Please go through the listing below and count the lines where the string "private" appears. Answer with the number only.
*** Material shown
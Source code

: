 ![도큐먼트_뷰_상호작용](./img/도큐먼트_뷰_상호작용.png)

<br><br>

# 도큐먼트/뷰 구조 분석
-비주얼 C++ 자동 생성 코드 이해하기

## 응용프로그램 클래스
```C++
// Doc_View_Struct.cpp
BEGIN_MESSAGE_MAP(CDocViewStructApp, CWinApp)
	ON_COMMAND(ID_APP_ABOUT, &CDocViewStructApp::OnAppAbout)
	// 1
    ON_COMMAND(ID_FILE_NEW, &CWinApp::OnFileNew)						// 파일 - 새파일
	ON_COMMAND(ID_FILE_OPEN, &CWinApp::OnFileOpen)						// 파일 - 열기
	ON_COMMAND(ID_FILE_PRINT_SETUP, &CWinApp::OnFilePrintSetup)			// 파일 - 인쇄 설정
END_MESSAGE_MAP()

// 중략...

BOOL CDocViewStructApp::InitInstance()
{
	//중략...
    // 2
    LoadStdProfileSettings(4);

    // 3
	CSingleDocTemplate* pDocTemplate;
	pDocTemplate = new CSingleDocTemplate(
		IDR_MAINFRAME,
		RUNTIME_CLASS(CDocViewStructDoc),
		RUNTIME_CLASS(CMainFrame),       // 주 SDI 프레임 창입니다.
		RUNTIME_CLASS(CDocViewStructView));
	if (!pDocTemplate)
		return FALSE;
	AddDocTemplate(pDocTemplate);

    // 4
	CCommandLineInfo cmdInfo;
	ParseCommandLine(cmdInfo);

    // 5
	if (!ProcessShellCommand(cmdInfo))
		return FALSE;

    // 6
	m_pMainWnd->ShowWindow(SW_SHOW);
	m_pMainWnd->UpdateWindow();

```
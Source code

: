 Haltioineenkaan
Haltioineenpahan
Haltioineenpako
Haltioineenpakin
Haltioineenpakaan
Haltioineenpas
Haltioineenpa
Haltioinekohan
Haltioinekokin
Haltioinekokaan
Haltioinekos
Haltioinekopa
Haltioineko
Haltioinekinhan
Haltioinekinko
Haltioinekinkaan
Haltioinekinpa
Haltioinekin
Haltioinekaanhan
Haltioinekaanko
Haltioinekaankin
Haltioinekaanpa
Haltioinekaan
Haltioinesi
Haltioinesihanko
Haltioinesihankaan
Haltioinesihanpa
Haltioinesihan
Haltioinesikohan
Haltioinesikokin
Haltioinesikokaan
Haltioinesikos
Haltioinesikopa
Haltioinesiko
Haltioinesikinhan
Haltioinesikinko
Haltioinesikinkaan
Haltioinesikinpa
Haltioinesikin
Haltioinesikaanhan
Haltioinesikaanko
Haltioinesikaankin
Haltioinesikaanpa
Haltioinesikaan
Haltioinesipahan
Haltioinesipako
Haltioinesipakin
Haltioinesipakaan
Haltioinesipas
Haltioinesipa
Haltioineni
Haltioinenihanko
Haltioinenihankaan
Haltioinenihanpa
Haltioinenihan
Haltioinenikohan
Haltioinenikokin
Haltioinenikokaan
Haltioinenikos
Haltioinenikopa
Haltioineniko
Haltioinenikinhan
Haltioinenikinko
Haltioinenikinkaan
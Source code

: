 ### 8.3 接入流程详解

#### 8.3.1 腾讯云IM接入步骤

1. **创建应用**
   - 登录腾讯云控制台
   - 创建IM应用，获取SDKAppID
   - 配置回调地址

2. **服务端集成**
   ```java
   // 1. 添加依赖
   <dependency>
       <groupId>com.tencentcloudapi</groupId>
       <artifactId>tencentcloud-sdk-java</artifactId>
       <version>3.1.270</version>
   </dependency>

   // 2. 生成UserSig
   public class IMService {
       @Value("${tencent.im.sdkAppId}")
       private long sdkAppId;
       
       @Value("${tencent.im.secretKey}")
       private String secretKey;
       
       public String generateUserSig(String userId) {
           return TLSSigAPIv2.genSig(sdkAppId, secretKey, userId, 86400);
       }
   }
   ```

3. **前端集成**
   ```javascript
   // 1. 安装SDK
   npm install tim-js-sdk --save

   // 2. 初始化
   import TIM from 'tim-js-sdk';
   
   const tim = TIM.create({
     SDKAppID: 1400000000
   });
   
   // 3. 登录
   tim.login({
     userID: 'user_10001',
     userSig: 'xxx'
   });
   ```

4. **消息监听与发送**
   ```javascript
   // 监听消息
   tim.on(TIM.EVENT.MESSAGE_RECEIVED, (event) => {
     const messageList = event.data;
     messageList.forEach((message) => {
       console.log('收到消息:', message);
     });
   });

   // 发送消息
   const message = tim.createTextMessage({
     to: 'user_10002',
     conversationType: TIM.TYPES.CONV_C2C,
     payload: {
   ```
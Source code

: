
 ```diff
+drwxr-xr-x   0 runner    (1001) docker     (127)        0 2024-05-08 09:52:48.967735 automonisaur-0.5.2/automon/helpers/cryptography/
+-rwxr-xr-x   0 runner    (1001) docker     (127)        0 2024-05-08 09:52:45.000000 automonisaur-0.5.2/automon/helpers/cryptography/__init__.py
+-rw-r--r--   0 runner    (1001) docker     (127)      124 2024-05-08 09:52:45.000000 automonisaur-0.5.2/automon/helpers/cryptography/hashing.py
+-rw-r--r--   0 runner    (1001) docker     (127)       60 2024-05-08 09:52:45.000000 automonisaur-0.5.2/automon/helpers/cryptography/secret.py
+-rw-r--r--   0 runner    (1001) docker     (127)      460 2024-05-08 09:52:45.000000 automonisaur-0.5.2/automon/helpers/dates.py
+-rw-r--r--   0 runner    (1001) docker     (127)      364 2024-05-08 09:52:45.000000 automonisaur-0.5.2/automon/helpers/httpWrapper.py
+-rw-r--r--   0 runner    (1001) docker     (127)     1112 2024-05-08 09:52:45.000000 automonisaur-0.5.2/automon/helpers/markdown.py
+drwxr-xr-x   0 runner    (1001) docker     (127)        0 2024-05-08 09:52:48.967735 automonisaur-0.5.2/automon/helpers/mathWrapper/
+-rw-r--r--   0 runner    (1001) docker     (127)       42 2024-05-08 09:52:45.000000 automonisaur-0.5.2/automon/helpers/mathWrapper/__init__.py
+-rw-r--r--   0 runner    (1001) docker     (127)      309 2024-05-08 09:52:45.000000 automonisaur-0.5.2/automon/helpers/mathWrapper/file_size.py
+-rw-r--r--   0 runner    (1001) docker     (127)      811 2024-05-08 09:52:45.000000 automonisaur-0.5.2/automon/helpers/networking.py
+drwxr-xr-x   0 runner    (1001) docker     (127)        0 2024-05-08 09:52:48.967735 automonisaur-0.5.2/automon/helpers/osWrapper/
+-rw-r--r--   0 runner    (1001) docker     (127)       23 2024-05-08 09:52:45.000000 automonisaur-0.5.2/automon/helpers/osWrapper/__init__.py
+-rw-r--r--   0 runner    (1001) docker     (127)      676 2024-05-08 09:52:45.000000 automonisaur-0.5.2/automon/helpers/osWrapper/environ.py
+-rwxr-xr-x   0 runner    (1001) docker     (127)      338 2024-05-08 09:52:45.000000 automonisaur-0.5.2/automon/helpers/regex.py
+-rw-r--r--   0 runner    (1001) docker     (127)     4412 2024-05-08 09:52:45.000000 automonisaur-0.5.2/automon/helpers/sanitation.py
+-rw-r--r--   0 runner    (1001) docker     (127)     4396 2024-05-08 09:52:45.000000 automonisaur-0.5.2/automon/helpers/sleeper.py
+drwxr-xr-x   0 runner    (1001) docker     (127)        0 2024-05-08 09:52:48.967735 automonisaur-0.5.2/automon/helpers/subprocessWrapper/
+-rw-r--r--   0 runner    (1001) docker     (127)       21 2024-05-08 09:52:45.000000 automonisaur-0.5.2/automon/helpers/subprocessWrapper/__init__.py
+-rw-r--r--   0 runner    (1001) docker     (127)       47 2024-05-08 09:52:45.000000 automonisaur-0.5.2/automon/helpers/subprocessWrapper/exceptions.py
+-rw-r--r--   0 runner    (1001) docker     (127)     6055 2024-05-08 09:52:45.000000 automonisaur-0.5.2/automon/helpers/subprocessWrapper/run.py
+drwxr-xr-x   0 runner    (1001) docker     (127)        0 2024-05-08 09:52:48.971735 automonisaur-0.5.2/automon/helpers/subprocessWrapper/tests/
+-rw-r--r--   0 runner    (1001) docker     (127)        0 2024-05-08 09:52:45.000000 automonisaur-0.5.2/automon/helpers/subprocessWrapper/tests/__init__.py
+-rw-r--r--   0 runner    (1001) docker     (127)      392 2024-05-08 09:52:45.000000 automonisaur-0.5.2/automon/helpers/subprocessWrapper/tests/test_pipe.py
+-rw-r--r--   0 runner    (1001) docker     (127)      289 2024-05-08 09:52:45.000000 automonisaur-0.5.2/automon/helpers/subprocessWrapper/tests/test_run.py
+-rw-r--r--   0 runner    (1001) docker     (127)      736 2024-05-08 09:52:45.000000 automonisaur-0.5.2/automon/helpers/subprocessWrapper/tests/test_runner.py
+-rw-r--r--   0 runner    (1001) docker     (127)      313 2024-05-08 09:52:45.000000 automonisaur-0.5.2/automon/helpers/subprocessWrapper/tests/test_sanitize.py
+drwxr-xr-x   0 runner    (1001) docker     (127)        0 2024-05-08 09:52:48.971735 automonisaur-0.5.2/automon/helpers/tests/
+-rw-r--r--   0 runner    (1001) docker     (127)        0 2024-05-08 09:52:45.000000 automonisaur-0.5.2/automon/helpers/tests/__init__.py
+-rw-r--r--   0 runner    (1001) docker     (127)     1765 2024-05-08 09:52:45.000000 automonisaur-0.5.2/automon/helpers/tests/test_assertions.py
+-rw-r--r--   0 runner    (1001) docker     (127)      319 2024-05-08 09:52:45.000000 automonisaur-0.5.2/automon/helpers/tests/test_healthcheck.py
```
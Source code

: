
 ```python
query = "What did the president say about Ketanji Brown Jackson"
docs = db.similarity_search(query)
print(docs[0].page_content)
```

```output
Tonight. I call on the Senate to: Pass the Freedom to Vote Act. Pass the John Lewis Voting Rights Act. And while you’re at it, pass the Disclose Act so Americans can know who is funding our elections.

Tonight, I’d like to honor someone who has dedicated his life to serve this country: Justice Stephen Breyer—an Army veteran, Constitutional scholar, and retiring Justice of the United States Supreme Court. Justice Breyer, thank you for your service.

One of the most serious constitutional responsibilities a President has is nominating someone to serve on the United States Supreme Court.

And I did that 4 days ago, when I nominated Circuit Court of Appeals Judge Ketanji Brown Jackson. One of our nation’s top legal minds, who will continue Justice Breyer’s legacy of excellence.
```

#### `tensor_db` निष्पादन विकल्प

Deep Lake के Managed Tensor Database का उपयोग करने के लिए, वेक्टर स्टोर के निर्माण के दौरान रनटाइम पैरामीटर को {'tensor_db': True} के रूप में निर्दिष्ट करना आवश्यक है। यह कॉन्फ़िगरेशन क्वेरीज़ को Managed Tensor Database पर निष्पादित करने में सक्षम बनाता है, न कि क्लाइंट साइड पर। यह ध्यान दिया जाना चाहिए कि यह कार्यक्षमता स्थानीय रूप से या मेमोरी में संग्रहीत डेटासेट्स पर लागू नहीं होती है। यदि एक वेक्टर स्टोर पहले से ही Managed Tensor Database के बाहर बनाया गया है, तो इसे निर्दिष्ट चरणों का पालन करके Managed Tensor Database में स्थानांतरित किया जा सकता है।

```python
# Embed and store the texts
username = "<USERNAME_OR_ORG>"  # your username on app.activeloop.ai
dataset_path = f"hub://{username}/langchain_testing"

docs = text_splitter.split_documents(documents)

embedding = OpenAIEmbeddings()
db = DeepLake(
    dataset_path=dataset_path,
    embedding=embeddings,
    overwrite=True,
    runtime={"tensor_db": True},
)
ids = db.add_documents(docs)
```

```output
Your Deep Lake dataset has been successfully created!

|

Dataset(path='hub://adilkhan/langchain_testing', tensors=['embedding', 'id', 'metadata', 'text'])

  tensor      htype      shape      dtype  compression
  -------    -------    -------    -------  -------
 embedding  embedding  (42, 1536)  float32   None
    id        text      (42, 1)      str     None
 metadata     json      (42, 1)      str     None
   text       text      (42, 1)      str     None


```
******
* **Response to the exercise**
2